Tra i firmatari anche Brasile, Russia, Cina, Colombia, Indonesia, Australia, Costa Rica. L’Unione europea si e’ impegnata per un miliardo e con la promessa di un regolamento per affrontare la deforestazione, il presidente americano, Joe Biden, ha annunciato che chiedera’ al Congresso di stanziare nove miliardi entro il 2030. Il premier britannico Boris Johnson ha definito l’accordo sulla deforestazione fondamentale per l’obiettivo generale di limitare l’aumento della temperatura a 1,5 gradi Celsius, l’obiettivo piu’ ambizioso dell’accordo di Parigi. L’impegno prevede anche la piantumazione di almeno mille miliardi di nuovi alberi sempre entro il 2030 fondamentali per assorbire l’anidride carbonica, e per fermare il cambiamento climatico. I governi di 28 Paesi si impegneranno anche a rimuovere la deforestazione dal commercio globale di cibo e altri prodotti agricoli come l’olio di palma, la soia e il cacao.

Soddisfazione ma anche cautela dagli osservatori presenti a Glasgow. Tra loro Federica Bietta, Direttore Generale della Coalition for Rainforest, Ong impegnata al fianco di governi, comunità e popoli tropicali a gestire responsabilmente le loro foreste pluviali:

Quale la vostra prima reazione a queste dichiarazioni d’intesa sul tema della deforestazione?

Sicuramente è benvenuta ogni dichiarazione che porta le foreste in primo piano dopo l’oblio di questi anni in cui si è creduto che la tecnologia salvasse il mondo. Ma se è sufficiente non so. Noi lavoriamo da anni su questo tema e temiamo che questa sia una delle tante dichiarazioni che poi non si realizza. Un impegno preso, una dichiarazione chiara, 12 miliardi di dollari sul piatto ma senza una chiara direzione su come utilizzarli, con quali meccanismi. Quindi è nostro dovere ora lavorare tanto proprio in questo senso.

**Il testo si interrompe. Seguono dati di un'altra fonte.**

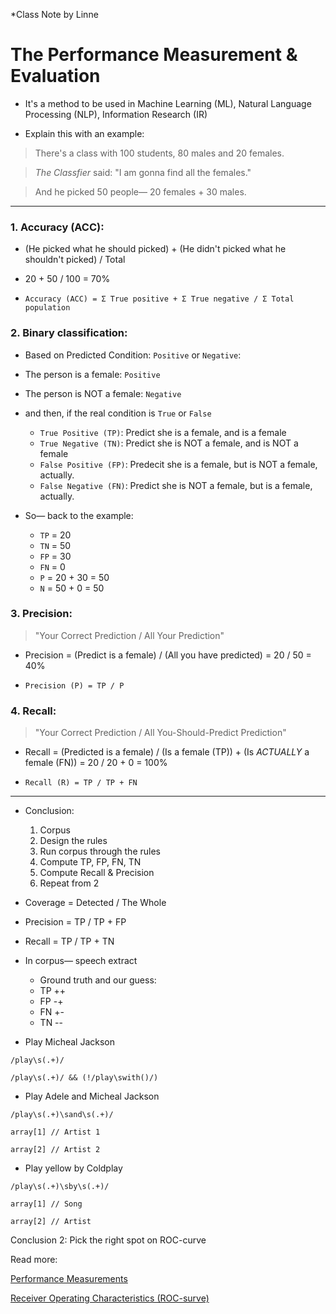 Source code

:*Class Note by Linne

# The Performance Measurement & Evaluation

- It's a method to be used in Machine Learning (ML), Natural Language Processing (NLP), Information Research (IR)

- Explain this with an example:

> There's a class with 100 students, 80 males and 20 females.

> _The Classfier_ said: "I am gonna find all the females."

> And he picked 50 people— 20 females + 30 males.

---

### 1. Accuracy (ACC):

- (He picked what he should picked) + (He didn't picked what he shouldn't picked) / Total
- 20 + 50 / 100 = 70%

- `Accuracy (ACC) = Σ True positive + Σ True negative / Σ Total population`


### 2. Binary classification:

- Based on Predicted Condition: `Positive` or `Negative`:
- The person is a female: `Positive`
- The person is NOT a female: `Negative`	
- and then, if the real condition is `True` or `False`
	- `True Positive (TP)`: Predict she is a female, and is a female
	- `True Negative (TN)`: Predict she is NOT a female, and is NOT a female
	- `False Positive (FP)`: Predecit she is a female, but is NOT a female, actually.
	- `False Negative (FN)`: Predict she is NOT a female, but is a female, actually. 

- So— back to the example:
	- `TP` = 20
	- `TN` = 50
	- `FP` = 30
	- `FN` = 0
	- `P` = 20 + 30 = 50
	- `N` = 50 + 0 = 50


### 3. Precision:

> "Your Correct Prediction / All Your Prediction"

- Precision = (Predict is a female) / (All you have predicted) = 20 / 50 = 40%
	
- `Precision (P) = TP / P`


### 4. Recall: 

> "Your Correct Prediction / All You-Should-Predict Prediction"

- Recall = (Predicted is a female) / (Is a female (TP)) + (Is *ACTUALLY* a female (FN)) = 20 / 20 + 0 = 100%

- `Recall (R) = TP / TP + FN`
 

---


- Conclusion:

	1. Corpus
	2. Design the rules
	3. Run corpus through the rules
	4. Compute TP, FP, FN, TN
	5. Compute Recall & Precision
	6. Repeat from 2


- Coverage = Detected / The Whole

- Precision = TP / TP + FP

- Recall = TP / TP + TN

- In corpus— speech extract

	- Ground truth and our guess:
	 - TP ++
	 - FP -+
	 - FN +-
	 - TN --

- Play Micheal Jackson

`/play\s(.+)/`

`/play\s(.+)/ && (!/play\swith()/)`


- Play Adele and Micheal Jackson

`/play\s(.+)\sand\s(.+)/`

`array[1] // Artist 1`

`array[2] // Artist 2`

- Play yellow by Coldplay

`/play\s(.+)\sby\s(.+)/`

`array[1] // Song`

`array[2] // Artist`


Conclusion 2: Pick the right spot on ROC-curve



Read more: 

[Performance Measurements](http://fourier.eng.hmc.edu/e161/lectures/classification/node5.html)

[Receiver Operating Characteristics (ROC-surve)](https://en.wikipedia.org/wiki/Receiver_operating_characteristic)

Infatti siamo di fronte ad una dichiarazione, che i Paesi possono firmare ma poi non tenere in considerazione….è questo il timore?

La dichiarazione di New York è un precedente in questo senso: per questo noi stiamo lavorando sui meccanismi attuativi in merito, relativi soprattutto alle implementazioni che salvano le foreste. C’è già un articolo a questo riguardo nell’Accordo di Parigi che comprende tutte le foreste e si applica ai paesi in via di sviluppo e l’idea è che con questo meccanismo si possa veramente ridurre le emissioni, la deforestazione e far crescere la piantumazione. Importante è anche un’analisi che abbiamo condotto sui costi di opportunità dei paesi. Abbiamo calcolato che ci vorranno più di 100 miliardi di dollari annui per ridurre, nei prossimi dieci anni, la deforestazione globale. Stiamo parlando di  un trilione di dollari. E’ importante capire questo: i Paesi in via di sviluppo non tagliano la foresta per loro piacere, peraltro è una grande fatica, ma tagliano perchè c’ è un valore economico e al momento questo valore è perverso. Cioè se tagliano e poi piantano caffè, cioccolato o creano allevamenti ci guadagnano e così non va. Occorre che il prezzo sia adeguato al valore e che convenga alle comunità che utilizzano la foresta come reddito. Perchè se hanno un’alternativa per mantenerle in vita lo faranno. I mezzi ci sono, sono stati decisi a Parigi, occorre solo implementarli e fornire un supporto finanziario.

Spieghiamo perchè le foreste sono così importanti contro il cambiamento climatico specie le foreste tropicali?

Queste foreste riescono a trattenere un terzo del carbonio esistente. Dunque serve fermare la deforestazione e piantarne delle altre. In più queste foreste tropicali, diversamente da quanto accade in occidente dove perdendo le foglie perdono capacità di trattenere anidride carbonica, per tutto l’anno mantengono intatte le loro capacità di salvaguardare l’aria che respiriamo. L’altro obiettivo, che noi globalmente abbiamo, è quello di arrestare la crescita delle temperature: diversamente gli effetti già li stiamo vedendo con eventi catastrofici in tutto il pianeta. E sarebbe sempre peggio. Non potendo fermare tutto subito, le estrazioni, le emissioni, e non avendo sufficiente esperienza con le energie alternative ciò su cui possiamo agire ora è lo stop alla deforestazione e soprattutto la garanzia che questa azione sia plausibile, una opportunità per chi la opera, sia conveniente in termini di costi a chi delle e con le foreste vive.